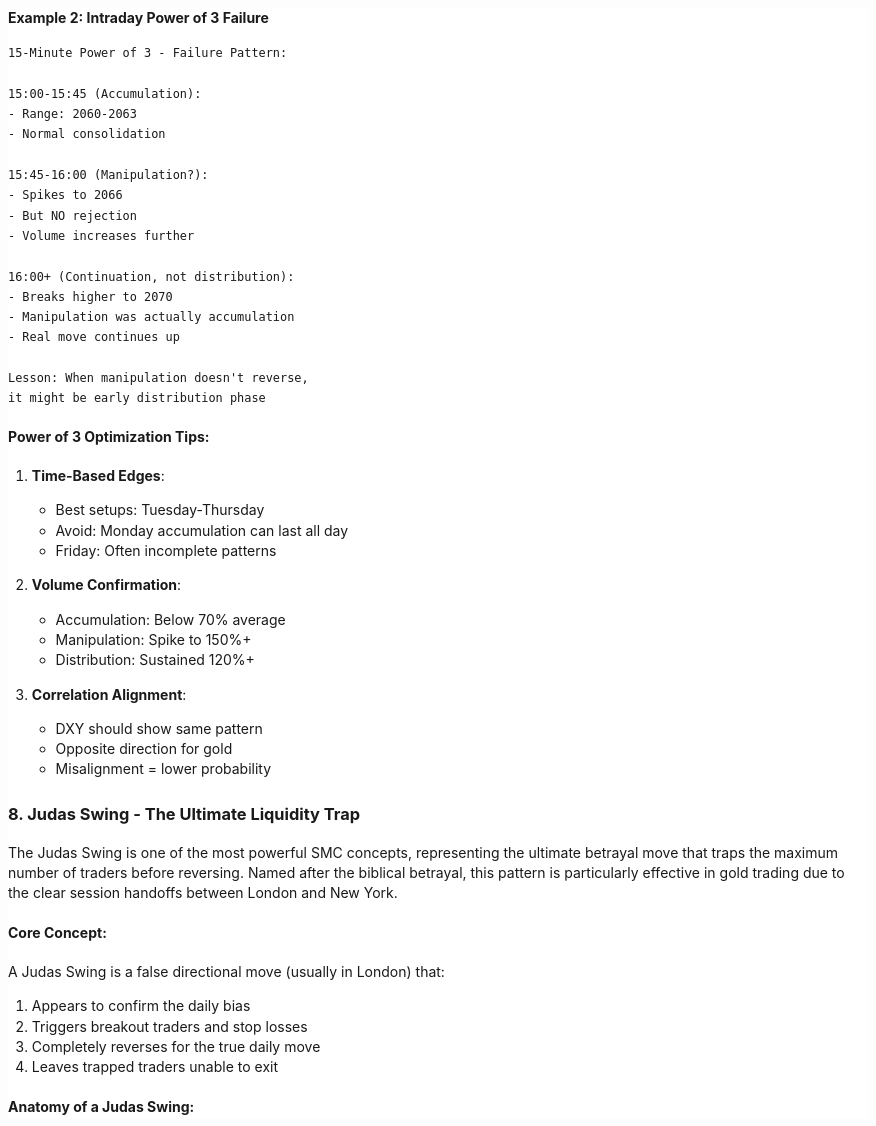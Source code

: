 **Example 2: Intraday Power of 3 Failure**
```
15-Minute Power of 3 - Failure Pattern:

15:00-15:45 (Accumulation):
- Range: 2060-2063
- Normal consolidation

15:45-16:00 (Manipulation?):
- Spikes to 2066
- But NO rejection
- Volume increases further

16:00+ (Continuation, not distribution):
- Breaks higher to 2070
- Manipulation was actually accumulation
- Real move continues up

Lesson: When manipulation doesn't reverse,
it might be early distribution phase
```

#### Power of 3 Optimization Tips:

1. **Time-Based Edges**:
   - Best setups: Tuesday-Thursday
   - Avoid: Monday accumulation can last all day
   - Friday: Often incomplete patterns

2. **Volume Confirmation**:
   - Accumulation: Below 70% average
   - Manipulation: Spike to 150%+
   - Distribution: Sustained 120%+

3. **Correlation Alignment**:
   - DXY should show same pattern
   - Opposite direction for gold
   - Misalignment = lower probability

### 8. Judas Swing - The Ultimate Liquidity Trap

The Judas Swing is one of the most powerful SMC concepts, representing the ultimate betrayal move that traps the maximum number of traders before reversing. Named after the biblical betrayal, this pattern is particularly effective in gold trading due to the clear session handoffs between London and New York.

#### Core Concept:
A Judas Swing is a false directional move (usually in London) that:
1. Appears to confirm the daily bias
2. Triggers breakout traders and stop losses
3. Completely reverses for the true daily move
4. Leaves trapped traders unable to exit

#### Anatomy of a Judas Swing:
++++++++++
# [Problem to work on]
Restate the entries word for word, though any image they contain should not appear.

# [Output of the exercise]
Source code

: **Example 2: Intraday Power of 3 Failure**
```
15-Minute Power of 3 - Failure Pattern:

15:00-15:45 (Accumulation):
- Range: 2060-2063
- Normal consolidation

15:45-16:00 (Manipulation?):
- Spikes to 2066
- But NO rejection
- Volume increases further

16:00+ (Continuation, not distribution):
- Breaks higher to 2070
- Manipulation was actually accumulation
- Real move continues up

Lesson: When manipulation doesn't reverse,
it might be early distribution phase
```

#### Power of 3 Optimization Tips:

1. **Time-Based Edges**:
   - Best setups: Tuesday-Thursday
   - Avoid: Monday accumulation can last all day
   - Friday: Often incomplete patterns

2. **Volume Confirmation**:
   - Accumulation: Below 70% average
   - Manipulation: Spike to 150%+
   - Distribution: Sustained 120%+

3. **Correlation Alignment**:
   - DXY should show same pattern
   - Opposite direction for gold
   - Misalignment = lower probability

### 8. Judas Swing - The Ultimate Liquidity Trap

The Judas Swing is one of the most powerful SMC concepts, representing the ultimate betrayal move that traps the maximum number of traders before reversing. Named after the biblical betrayal, this pattern is particularly effective in gold trading due to the clear session handoffs between London and New York.

#### Core Concept:
A Judas Swing is a false directional move (usually in London) that:
1. Appears to confirm the daily bias
2. Triggers breakout traders and stop losses
3. Completely reverses for the true daily move
4. Leaves trapped traders unable to exit

#### Anatomy of a Judas Swing:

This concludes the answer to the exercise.